M999.81.131 | Hydro-Québec's Calvary
1998, 20th century
Graphite on paper
43.1 x 35.6 cm
Gift of M. Serge Chapleau
© McCord Museum
Keywords: Cartoon (19139) , Drawing (18637) , drawing (18379) , various themes (1105)
Keys to History
"A visual "flash" that came to me during the big blackout..."
The storm that dumped 20 to 30 millimetres of freezing rain on southern Quebec in January 1998 wreaked havoc with Hydro-Quebec's transmission system and resulted in blackouts over a wide area served by the public utility. Pylons buckled under the weight of the ice and several major transmission lines went down, leaving people without light or heat. The event, which hit right in the coldest days of winter, recalled for many Quebec's religious tradition, represented here as the most difficult section of the stations of the cross.
Several parts of Montreal as well as a large swath of the area south of the St. Lawrence River, particularly the Eastern Townships, were hit hard by the blackout, the most serious in Quebec's history.

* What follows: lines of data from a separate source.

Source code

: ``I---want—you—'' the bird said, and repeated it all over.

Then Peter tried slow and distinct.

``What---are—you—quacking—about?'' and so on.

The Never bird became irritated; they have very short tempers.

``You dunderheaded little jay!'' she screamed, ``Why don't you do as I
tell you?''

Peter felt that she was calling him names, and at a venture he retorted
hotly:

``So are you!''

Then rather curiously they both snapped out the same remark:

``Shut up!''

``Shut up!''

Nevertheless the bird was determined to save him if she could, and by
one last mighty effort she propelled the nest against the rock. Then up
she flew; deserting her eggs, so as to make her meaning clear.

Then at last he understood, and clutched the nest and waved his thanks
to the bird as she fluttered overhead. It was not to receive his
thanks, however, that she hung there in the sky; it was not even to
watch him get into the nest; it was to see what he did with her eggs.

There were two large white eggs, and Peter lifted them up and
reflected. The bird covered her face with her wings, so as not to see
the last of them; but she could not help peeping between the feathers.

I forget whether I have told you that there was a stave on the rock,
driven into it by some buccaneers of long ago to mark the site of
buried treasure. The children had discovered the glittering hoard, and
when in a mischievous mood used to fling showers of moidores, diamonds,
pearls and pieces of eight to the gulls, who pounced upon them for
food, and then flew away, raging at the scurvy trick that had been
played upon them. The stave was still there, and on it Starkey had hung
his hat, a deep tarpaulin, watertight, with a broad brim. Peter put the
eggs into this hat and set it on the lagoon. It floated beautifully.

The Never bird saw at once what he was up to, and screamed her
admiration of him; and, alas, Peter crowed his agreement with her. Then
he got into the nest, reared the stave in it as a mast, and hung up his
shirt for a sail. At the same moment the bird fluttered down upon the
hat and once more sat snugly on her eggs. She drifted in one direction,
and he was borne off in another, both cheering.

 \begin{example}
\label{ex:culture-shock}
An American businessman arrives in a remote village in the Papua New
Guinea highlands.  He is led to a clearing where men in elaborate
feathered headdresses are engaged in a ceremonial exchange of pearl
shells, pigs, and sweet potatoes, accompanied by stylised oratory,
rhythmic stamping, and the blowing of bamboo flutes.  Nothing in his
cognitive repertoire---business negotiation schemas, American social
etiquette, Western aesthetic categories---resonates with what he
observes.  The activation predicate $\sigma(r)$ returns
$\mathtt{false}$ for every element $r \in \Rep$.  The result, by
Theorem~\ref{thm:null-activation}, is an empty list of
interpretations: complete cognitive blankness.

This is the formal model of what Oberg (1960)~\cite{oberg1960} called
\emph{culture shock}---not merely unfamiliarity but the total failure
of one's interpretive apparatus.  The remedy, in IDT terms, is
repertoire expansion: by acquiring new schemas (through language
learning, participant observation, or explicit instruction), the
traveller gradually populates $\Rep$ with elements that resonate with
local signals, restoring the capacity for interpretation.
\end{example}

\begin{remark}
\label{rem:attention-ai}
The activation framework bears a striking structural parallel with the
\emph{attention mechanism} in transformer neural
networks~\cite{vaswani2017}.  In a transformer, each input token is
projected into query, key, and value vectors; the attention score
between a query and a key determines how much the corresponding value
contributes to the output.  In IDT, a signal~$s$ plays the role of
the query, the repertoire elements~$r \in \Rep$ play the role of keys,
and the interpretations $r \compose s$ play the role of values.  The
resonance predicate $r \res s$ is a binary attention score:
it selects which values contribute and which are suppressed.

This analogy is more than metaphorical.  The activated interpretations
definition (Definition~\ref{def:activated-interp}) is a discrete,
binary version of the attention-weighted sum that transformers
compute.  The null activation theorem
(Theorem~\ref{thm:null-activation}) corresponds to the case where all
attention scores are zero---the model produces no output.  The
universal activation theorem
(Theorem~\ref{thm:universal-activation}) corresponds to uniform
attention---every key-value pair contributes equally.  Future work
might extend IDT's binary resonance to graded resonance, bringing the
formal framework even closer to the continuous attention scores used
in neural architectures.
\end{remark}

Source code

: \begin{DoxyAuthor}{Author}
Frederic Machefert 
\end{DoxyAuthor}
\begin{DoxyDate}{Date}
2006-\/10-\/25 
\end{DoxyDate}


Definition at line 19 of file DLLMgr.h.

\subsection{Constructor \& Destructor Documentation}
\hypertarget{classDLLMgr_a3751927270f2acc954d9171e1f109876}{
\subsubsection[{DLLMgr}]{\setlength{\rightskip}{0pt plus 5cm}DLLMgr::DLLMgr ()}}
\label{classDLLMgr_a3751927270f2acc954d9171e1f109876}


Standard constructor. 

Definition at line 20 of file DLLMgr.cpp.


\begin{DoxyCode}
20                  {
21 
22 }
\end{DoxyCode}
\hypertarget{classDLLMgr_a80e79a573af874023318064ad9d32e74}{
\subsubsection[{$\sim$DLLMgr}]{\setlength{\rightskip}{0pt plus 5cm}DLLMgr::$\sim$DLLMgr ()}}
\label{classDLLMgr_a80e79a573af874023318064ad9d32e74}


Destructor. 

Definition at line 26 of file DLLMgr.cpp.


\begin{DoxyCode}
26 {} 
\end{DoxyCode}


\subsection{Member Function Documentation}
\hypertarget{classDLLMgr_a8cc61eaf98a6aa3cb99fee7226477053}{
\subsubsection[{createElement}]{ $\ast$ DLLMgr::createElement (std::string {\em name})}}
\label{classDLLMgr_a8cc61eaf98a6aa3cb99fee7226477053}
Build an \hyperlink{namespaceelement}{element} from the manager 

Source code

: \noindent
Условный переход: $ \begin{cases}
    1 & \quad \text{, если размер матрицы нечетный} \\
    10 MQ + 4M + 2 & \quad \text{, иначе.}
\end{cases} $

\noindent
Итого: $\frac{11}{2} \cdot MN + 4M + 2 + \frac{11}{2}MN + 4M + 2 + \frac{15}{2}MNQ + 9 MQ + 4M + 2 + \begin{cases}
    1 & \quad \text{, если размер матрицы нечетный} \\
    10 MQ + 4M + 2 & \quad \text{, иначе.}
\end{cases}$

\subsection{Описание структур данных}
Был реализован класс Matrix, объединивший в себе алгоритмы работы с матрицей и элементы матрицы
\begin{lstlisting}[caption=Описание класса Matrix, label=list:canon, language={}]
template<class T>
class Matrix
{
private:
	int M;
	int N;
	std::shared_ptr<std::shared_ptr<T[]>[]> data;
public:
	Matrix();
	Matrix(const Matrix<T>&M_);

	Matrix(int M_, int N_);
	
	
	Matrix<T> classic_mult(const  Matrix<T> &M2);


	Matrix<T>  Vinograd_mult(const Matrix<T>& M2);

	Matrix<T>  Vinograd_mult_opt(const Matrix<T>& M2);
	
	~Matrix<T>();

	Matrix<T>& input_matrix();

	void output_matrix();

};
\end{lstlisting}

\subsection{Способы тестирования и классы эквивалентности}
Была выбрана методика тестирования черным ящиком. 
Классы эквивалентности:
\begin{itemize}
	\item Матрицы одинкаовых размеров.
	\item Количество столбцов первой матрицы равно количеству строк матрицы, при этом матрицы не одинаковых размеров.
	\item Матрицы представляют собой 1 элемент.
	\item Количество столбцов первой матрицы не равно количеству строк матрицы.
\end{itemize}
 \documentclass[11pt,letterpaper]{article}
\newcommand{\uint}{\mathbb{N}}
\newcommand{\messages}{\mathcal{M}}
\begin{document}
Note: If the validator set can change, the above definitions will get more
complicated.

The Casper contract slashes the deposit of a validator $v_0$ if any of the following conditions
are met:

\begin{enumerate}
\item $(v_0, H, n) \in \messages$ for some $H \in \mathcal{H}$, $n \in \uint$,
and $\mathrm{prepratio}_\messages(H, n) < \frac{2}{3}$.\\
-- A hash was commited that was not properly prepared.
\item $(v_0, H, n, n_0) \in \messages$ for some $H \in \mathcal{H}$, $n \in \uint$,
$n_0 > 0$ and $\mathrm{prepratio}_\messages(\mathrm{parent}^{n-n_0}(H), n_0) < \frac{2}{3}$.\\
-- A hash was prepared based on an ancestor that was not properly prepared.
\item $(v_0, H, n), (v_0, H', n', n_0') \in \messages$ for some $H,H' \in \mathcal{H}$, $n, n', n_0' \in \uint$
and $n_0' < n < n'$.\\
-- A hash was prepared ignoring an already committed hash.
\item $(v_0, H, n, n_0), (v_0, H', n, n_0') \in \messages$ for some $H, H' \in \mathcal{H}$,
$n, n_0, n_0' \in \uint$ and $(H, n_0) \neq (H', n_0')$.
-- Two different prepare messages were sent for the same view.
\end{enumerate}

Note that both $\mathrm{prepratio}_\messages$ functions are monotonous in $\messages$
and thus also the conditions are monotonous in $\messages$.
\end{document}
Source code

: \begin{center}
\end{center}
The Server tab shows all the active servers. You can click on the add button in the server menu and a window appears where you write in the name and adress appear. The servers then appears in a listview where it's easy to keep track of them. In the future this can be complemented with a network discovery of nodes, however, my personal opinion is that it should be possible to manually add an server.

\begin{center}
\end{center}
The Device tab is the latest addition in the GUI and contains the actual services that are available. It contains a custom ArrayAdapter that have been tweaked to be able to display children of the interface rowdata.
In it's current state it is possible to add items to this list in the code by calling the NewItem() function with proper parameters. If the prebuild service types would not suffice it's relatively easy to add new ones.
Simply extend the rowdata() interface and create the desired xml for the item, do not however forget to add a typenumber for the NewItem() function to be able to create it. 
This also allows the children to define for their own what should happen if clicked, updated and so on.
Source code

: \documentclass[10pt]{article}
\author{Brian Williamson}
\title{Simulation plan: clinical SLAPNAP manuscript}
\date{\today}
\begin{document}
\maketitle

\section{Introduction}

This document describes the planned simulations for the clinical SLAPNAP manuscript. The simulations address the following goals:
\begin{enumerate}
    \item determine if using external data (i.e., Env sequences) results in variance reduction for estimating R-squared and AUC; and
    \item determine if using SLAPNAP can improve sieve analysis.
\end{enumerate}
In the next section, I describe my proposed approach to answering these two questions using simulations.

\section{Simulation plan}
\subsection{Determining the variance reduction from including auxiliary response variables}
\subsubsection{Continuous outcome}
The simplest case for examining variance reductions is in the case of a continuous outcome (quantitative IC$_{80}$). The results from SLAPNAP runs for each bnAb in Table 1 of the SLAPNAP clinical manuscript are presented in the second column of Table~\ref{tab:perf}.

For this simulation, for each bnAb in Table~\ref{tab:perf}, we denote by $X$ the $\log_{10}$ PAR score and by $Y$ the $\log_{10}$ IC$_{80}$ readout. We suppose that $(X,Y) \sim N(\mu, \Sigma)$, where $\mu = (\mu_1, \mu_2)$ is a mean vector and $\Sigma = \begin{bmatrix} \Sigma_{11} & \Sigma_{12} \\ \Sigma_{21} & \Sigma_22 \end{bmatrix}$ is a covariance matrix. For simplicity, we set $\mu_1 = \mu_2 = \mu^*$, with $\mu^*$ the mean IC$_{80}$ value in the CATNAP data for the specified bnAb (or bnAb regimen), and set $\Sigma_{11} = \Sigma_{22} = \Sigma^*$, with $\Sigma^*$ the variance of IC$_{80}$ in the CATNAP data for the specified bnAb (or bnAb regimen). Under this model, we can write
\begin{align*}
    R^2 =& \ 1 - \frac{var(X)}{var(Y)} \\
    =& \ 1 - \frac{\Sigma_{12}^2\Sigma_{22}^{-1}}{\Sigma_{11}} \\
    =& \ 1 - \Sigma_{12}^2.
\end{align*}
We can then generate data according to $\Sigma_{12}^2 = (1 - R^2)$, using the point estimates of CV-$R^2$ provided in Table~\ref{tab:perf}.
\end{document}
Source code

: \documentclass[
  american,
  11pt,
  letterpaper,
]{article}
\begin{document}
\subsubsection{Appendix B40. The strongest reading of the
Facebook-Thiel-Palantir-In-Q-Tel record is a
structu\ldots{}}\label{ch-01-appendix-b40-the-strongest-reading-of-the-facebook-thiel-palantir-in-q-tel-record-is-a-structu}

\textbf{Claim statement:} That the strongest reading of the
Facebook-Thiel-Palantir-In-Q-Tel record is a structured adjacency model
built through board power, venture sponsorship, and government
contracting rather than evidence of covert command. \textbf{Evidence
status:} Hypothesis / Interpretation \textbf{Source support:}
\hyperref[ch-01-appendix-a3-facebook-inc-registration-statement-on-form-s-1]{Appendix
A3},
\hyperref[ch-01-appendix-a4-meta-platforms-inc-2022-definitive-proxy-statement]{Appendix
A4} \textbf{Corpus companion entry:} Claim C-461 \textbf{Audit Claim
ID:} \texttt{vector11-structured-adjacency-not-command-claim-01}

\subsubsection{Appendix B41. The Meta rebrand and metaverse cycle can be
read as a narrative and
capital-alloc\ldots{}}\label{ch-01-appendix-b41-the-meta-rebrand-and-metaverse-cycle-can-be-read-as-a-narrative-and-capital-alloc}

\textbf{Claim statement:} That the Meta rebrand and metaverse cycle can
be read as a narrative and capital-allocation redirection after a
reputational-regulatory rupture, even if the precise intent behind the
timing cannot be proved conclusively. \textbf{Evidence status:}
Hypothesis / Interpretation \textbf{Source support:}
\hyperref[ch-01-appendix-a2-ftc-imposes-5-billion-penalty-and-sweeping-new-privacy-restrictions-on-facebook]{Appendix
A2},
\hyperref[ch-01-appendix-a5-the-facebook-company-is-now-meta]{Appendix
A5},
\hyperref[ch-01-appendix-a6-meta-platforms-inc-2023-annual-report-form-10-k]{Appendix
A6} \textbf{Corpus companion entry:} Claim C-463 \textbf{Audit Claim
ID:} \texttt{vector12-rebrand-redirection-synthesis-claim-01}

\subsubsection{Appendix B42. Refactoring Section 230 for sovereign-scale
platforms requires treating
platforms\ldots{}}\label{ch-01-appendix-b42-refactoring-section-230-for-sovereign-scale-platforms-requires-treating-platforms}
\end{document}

January 5, 1998, will long be remembered as the day Quebec was hit by an ice storm that plunged a large part of it into darkness. It was not until February 8, or 35 days after the start of the crisis, quickly dubbed "the Ice Storm," that Hydro-Quebec finally restored power to the rest of its customers.
During the height of the event, more than 900,000 households - that is, one-third of hydro customers in Quebec - were deprived of electricity. To prevent the event from turning into a full-scale social crisis, Quebec's premier, Lucien Bouchard, called upon the solidarity of Quebeckers and threw his full support to André Caillé, the CEO of Hydro-Quebec, who appeared on TV regularly.